これらはニシキゴイの御三家といわれ、「泳ぐ宝石」と呼ばれ、愛好家の間で高い人気がある。
観賞用を超えて、投資目的で買う富裕層も現れる
このように芸術滝な美しさが人気を誇るニシキゴイ。
外国人の間では、単に観賞用としての人気ではなく、投資目的で買い付ける動きが出てきている。もちろん、金融商品のようないつでも売買できる流動性はないため、オークション、品評会、口コミ、SNSなどで買い手が見つけられて成立する。愛好家を中心に取り引きされるクローズな市場という意味では、スポーツカーなどと似ている。
さらに、ニシキゴイが市場に出るまでには、二つの大きな流れがある。
生まれたての段階で稚魚の選別が繰り返され、大半は一般用の卸売り業者に売り渡される流れと、その一方で、将来的に高い評価が得られる見込みのある柄をもった稚魚は、品評会に出品するニシキゴイとして区別される。後者の一部が投資に回されるのだ。
品評会に出される稚魚は「立て鯉」と呼ばれ、海外の富裕層などは、この「立て鯉」の段階で買い付けを行うケースが多い。まだ、成長途中のニシキゴイを比較的安値で買い付けておき、やがて成長したときに、品評会などで高値で売りぬくという算段だ。

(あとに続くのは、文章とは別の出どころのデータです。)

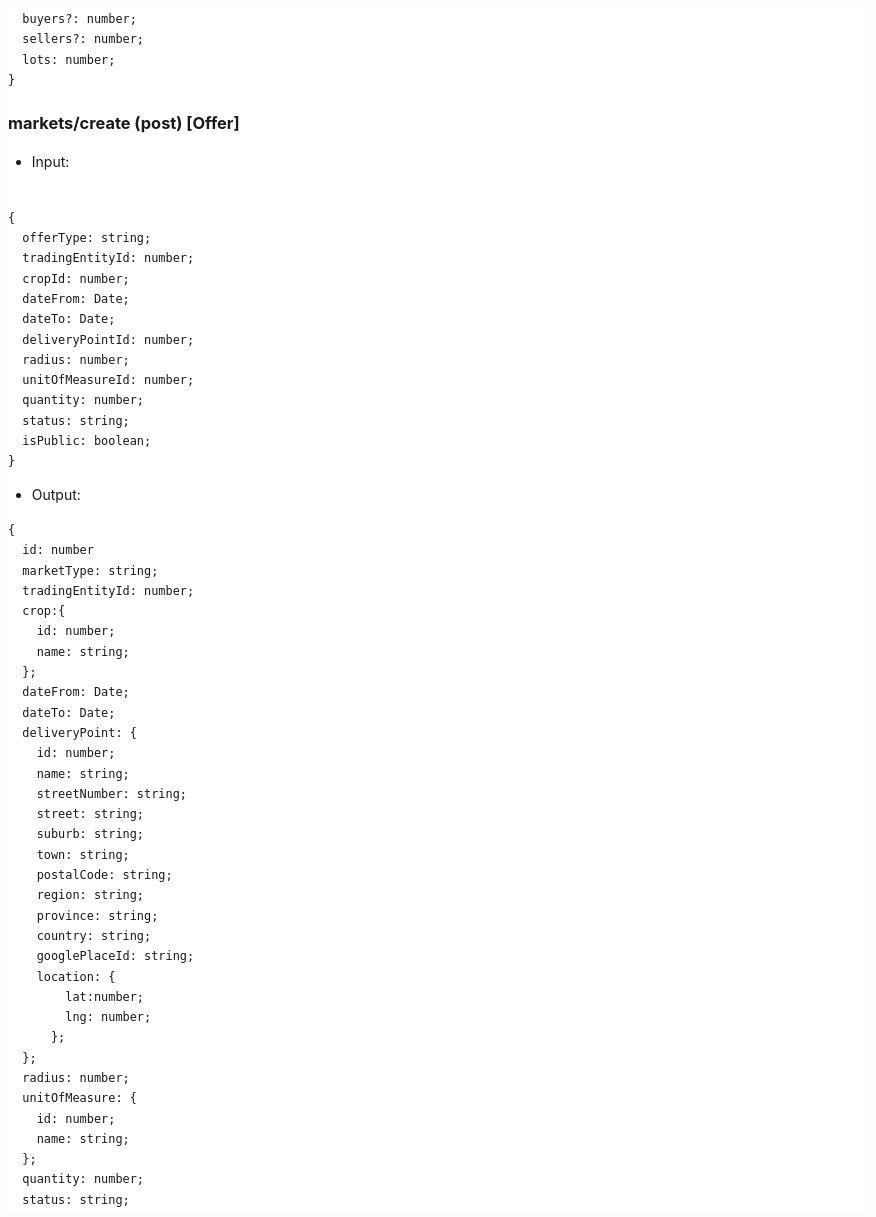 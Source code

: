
 ```
  buyers?: number;
  sellers?: number;
  lots: number;
}
```

### markets/create (post) [Offer]

- Input:

```

{
  offerType: string;
  tradingEntityId: number;
  cropId: number;
  dateFrom: Date;
  dateTo: Date;
  deliveryPointId: number;
  radius: number;
  unitOfMeasureId: number;
  quantity: number;
  status: string;
  isPublic: boolean;
}

```

- Output:

```
{
  id: number
  marketType: string;
  tradingEntityId: number;
  crop:{
    id: number;
    name: string;
  };
  dateFrom: Date;
  dateTo: Date;
  deliveryPoint: {
    id: number;
    name: string;
    streetNumber: string;
    street: string;
    suburb: string;
    town: string;
    postalCode: string;
    region: string;
    province: string;
    country: string;
    googlePlaceId: string;
    location: {
        lat:number;
        lng: number;
      };
  };
  radius: number;
  unitOfMeasure: {
    id: number;
    name: string;
  };
  quantity: number;
  status: string;
``` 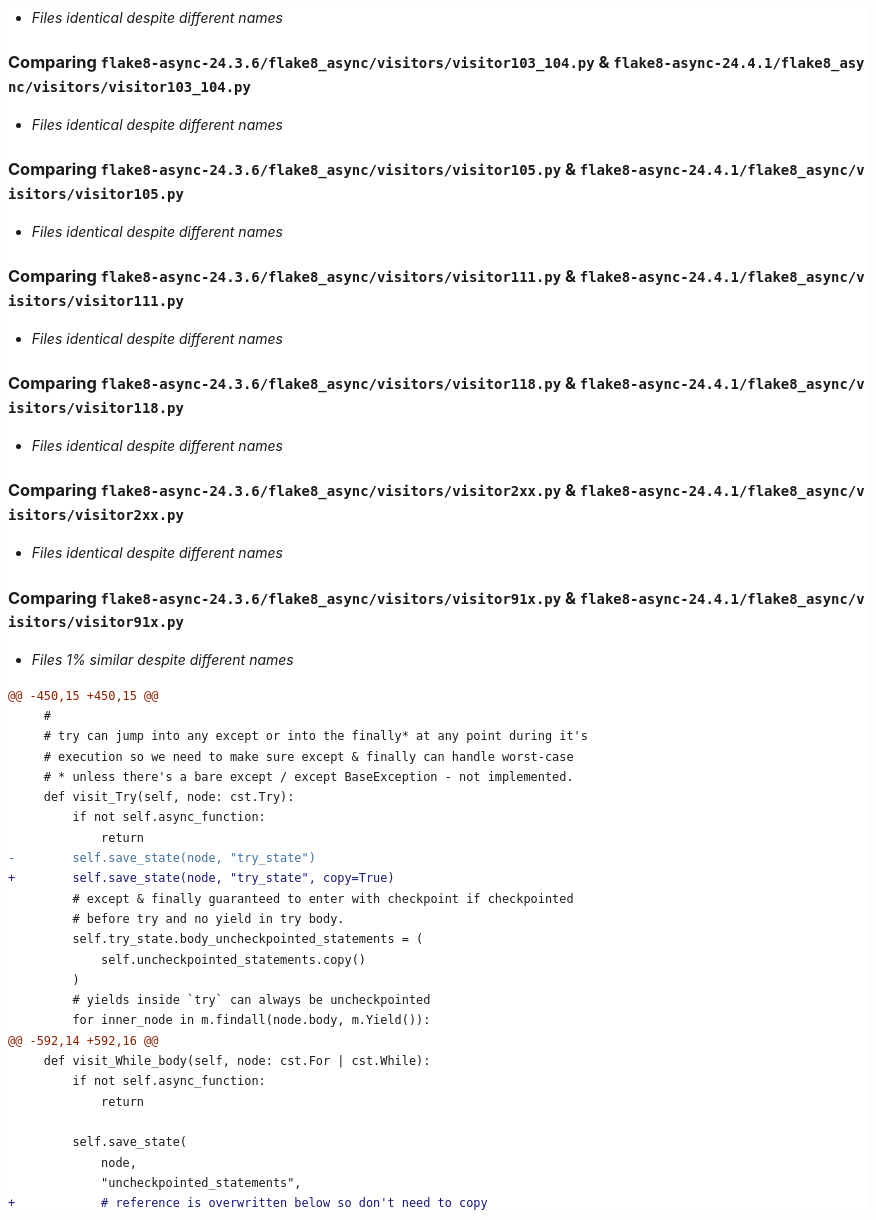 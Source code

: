  * *Files identical despite different names*

### Comparing `flake8-async-24.3.6/flake8_async/visitors/visitor103_104.py` & `flake8-async-24.4.1/flake8_async/visitors/visitor103_104.py`

 * *Files identical despite different names*

### Comparing `flake8-async-24.3.6/flake8_async/visitors/visitor105.py` & `flake8-async-24.4.1/flake8_async/visitors/visitor105.py`

 * *Files identical despite different names*

### Comparing `flake8-async-24.3.6/flake8_async/visitors/visitor111.py` & `flake8-async-24.4.1/flake8_async/visitors/visitor111.py`

 * *Files identical despite different names*

### Comparing `flake8-async-24.3.6/flake8_async/visitors/visitor118.py` & `flake8-async-24.4.1/flake8_async/visitors/visitor118.py`

 * *Files identical despite different names*

### Comparing `flake8-async-24.3.6/flake8_async/visitors/visitor2xx.py` & `flake8-async-24.4.1/flake8_async/visitors/visitor2xx.py`

 * *Files identical despite different names*

### Comparing `flake8-async-24.3.6/flake8_async/visitors/visitor91x.py` & `flake8-async-24.4.1/flake8_async/visitors/visitor91x.py`

 * *Files 1% similar despite different names*

```diff
@@ -450,15 +450,15 @@
     #
     # try can jump into any except or into the finally* at any point during it's
     # execution so we need to make sure except & finally can handle worst-case
     # * unless there's a bare except / except BaseException - not implemented.
     def visit_Try(self, node: cst.Try):
         if not self.async_function:
             return
-        self.save_state(node, "try_state")
+        self.save_state(node, "try_state", copy=True)
         # except & finally guaranteed to enter with checkpoint if checkpointed
         # before try and no yield in try body.
         self.try_state.body_uncheckpointed_statements = (
             self.uncheckpointed_statements.copy()
         )
         # yields inside `try` can always be uncheckpointed
         for inner_node in m.findall(node.body, m.Yield()):
@@ -592,14 +592,16 @@
     def visit_While_body(self, node: cst.For | cst.While):
         if not self.async_function:
             return
 
         self.save_state(
             node,
             "uncheckpointed_statements",
+            # reference is overwritten below so don't need to copy
```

これがニシキゴイ投資の原点だ。
ただ、中国では輸入が制限されているため、立て鯉の段階で購入した後も、国内の生産者に飼育を委託して品評会に臨む「オーナー制」なども利用されている。前述した2億円以上の高値がついたニシキゴイも、明らかに投資目的の業者によって売買されたものと見られている。
ニシキゴイ投資は、単純に儲かる話ではない
ただし、ニシキゴイ投資は、それほど単純に儲かる話とはいいがたい。
事前に買い付けたニシキゴイが有名品評会で評価されれば大きなリターンが期待できるが、万一病気になったり、思ったように育ってくれなければ期待したリターンが得られないケースも出てくる。また、成長してみると思ったほどの美しい柄にならない可能性もある。そうした意味では、非常にリスクの高い投資といえる。